Kiyoshi Tsuru, President of the CONCAMIN Commission of the Mexican Association for the Protection of Intellectual Property (AMPPI), warned about where this kind of logic could lead.

📢 “Saying that video games are violent simply because of their classification worries us,” Tsuru said. “We’re telling stories, proposing worlds. Trying to collect 183 million pesos, just 0.002% of the federal budget, while stigmatizing an entire industry that we’re still building, makes no sense. We want to propose, not discourage. This approach risks turning into censorship. Today, it’s video games, and we already have restrictions in music. Tomorrow, it’ll be films, maybe even books. When you start labeling content as ‘sinful’ and taxing it like tobacco or alcohol, you’re morally condemning creativity itself.”

🦊 Kiki: “So creativity’s officially a vice now. Great. Guess I’ll file my next article under ‘sin tax.’” 🍪 Chip hides under the desk, with a sign that says: “Protect the cookies.”

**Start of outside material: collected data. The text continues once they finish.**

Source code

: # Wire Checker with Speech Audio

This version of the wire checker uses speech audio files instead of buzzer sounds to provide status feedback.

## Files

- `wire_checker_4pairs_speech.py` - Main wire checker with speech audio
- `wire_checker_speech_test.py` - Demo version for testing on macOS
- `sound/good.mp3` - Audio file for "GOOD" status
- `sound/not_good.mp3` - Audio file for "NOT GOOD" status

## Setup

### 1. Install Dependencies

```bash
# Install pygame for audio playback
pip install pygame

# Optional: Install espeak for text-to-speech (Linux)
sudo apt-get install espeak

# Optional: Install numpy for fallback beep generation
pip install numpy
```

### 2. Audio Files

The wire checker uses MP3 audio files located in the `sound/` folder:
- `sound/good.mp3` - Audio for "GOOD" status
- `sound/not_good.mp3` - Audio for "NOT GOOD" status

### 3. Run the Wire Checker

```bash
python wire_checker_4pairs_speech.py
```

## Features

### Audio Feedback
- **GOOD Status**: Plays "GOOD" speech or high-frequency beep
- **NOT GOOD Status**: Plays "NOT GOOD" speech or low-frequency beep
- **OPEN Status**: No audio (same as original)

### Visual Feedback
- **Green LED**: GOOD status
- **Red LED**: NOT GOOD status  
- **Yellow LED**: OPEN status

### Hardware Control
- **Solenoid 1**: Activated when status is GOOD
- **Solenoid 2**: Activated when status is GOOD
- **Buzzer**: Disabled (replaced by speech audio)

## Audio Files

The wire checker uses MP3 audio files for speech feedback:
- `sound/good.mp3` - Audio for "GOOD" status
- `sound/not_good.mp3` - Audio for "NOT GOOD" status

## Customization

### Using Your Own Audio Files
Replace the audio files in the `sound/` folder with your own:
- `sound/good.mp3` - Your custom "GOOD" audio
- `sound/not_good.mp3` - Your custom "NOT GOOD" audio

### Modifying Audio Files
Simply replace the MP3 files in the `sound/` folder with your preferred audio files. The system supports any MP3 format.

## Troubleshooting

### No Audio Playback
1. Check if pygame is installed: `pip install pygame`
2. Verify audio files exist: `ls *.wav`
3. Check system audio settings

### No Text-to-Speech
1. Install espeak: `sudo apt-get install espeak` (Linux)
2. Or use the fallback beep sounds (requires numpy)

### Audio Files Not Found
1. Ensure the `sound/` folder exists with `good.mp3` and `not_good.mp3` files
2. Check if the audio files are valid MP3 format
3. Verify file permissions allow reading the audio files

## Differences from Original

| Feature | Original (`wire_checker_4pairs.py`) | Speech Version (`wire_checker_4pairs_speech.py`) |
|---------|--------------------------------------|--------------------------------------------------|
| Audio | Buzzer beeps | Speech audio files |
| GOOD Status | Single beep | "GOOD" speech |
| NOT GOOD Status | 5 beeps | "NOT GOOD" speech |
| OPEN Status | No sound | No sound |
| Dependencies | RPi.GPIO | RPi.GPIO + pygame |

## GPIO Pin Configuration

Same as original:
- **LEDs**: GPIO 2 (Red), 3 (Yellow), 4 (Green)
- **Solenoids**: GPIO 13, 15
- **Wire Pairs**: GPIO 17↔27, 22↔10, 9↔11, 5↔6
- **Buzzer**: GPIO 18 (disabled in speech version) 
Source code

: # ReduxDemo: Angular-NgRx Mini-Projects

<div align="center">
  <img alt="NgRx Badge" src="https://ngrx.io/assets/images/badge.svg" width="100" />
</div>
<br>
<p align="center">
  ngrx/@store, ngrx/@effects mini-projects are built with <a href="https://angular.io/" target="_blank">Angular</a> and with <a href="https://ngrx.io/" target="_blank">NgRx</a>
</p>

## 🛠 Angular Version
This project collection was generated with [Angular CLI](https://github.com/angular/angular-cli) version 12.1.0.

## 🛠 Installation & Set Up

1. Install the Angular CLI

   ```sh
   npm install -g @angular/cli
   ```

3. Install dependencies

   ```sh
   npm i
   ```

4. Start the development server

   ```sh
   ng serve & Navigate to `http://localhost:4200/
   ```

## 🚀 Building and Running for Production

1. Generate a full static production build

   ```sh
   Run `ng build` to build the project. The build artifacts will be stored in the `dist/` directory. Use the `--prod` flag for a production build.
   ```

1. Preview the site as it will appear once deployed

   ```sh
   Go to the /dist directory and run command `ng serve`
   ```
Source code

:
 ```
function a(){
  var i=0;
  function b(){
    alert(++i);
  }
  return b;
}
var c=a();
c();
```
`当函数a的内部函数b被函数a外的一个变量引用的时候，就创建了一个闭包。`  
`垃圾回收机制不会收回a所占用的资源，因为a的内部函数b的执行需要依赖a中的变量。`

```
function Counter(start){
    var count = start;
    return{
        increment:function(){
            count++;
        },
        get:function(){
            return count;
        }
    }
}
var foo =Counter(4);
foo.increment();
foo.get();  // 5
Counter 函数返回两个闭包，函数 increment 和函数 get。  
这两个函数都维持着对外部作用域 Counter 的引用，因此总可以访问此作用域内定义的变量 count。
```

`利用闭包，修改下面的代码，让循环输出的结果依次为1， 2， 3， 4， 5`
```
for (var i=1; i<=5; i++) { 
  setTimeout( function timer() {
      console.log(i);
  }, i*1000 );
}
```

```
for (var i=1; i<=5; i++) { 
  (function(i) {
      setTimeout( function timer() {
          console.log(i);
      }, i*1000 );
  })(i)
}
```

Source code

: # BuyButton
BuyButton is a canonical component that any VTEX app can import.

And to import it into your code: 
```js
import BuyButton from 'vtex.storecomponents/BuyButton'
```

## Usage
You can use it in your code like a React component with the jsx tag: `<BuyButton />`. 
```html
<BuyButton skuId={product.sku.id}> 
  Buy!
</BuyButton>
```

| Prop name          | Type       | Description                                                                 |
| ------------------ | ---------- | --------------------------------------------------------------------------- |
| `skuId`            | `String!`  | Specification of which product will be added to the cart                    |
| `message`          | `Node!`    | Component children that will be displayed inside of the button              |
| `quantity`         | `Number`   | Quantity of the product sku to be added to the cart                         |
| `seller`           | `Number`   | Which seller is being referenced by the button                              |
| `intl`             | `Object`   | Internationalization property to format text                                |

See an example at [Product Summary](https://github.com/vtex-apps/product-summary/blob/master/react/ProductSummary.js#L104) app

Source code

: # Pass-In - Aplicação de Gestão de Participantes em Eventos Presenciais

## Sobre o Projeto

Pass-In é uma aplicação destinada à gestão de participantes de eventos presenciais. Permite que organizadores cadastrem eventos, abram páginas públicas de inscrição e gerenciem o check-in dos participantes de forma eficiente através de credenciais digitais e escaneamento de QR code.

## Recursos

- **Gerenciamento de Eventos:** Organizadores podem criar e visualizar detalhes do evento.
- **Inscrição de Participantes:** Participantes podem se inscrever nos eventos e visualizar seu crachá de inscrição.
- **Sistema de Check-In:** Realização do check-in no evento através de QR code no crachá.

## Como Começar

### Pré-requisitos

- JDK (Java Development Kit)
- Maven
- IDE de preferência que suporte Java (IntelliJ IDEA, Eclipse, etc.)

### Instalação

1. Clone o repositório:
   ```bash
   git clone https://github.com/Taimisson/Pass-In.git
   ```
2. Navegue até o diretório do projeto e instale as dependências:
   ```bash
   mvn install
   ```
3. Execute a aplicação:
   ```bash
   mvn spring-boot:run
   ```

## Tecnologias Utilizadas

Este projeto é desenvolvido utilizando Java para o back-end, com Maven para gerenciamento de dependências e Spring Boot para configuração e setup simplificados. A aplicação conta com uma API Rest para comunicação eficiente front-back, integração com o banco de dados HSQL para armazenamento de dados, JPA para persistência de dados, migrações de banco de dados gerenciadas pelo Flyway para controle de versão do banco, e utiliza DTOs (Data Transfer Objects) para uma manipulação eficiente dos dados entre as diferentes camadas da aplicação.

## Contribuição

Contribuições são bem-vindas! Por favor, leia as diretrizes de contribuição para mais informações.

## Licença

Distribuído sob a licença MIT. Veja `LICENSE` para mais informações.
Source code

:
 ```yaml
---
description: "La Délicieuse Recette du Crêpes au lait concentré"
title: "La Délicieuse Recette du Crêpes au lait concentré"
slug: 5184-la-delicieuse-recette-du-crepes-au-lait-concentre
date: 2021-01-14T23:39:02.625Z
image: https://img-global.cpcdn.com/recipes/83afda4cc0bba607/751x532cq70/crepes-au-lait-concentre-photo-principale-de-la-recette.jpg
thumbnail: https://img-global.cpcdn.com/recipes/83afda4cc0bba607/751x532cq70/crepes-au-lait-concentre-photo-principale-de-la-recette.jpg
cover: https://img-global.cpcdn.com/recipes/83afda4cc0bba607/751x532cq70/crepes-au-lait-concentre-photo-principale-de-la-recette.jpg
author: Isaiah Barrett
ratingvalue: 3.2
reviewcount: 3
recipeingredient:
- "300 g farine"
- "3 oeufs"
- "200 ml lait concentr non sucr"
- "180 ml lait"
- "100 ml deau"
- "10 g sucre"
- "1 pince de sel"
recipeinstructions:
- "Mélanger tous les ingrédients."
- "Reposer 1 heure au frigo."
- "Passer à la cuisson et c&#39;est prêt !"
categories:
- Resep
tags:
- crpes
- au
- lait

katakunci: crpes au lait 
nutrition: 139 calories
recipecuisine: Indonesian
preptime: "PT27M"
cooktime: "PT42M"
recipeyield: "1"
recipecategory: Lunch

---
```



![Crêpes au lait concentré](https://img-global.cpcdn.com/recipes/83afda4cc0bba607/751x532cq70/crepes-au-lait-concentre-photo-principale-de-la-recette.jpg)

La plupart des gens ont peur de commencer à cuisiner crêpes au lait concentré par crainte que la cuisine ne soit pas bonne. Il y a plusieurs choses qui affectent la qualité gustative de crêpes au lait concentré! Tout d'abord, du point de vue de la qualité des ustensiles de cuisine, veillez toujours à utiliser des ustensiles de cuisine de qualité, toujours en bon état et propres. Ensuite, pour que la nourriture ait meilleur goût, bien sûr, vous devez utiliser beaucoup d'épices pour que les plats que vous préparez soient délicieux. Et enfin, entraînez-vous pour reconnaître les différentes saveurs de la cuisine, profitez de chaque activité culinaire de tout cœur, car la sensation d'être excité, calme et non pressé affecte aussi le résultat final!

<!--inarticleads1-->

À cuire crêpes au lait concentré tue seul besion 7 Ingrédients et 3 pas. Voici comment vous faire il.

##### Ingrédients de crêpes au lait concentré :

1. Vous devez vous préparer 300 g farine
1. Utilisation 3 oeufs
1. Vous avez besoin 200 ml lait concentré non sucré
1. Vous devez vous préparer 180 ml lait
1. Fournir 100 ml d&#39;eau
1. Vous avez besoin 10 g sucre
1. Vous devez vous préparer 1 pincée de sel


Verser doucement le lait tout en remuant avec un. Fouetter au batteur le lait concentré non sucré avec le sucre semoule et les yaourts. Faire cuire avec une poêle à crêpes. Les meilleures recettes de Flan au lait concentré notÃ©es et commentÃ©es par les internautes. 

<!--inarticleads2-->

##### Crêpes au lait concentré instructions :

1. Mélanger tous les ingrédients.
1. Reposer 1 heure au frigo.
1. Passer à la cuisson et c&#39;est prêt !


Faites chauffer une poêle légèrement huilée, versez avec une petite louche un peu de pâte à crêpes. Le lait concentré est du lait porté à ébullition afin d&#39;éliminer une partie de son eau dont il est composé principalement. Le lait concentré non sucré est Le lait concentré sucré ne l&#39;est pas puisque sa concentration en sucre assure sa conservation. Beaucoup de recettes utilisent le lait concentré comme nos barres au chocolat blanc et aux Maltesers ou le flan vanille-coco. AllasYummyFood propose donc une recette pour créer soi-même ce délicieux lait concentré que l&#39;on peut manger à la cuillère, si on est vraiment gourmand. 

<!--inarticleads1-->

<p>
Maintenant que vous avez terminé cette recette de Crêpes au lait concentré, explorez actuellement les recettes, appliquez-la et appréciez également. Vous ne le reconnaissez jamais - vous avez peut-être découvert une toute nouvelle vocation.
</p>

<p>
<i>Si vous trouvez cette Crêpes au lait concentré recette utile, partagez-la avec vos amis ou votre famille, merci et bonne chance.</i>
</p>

Reality Check: A Grain of Salt, Not a Revolution

Gamacon 2025 was a good event. Not perfect, not revolutionary, but a meaningful contribution to a scene that still needs more of them. It connected people who rarely get the chance to talk. It showed that government interest is possible, that international partners care, and that local studios can show up and be taken seriously.

This event adds its grain of salt to the slow process of building an industry with real weight. Mexico doesn’t need one miracle event. It needs ten more like this — and a government that listens between them.

🦊 Kiki: “Not every patch fixes the meta. Some just prove the devs are still updating.” 🍪 Chip nods, drops his grain of salt on the table, and calls it a win.


Stay curious, like all the speakers. Keep pitching, like Joel Nelson and the indies who showed up with a deck and a dream. And remember — real progress in Mexico’s game industry isn’t built overnight; it’s built one conversation, one event, and one grain of salt at a time.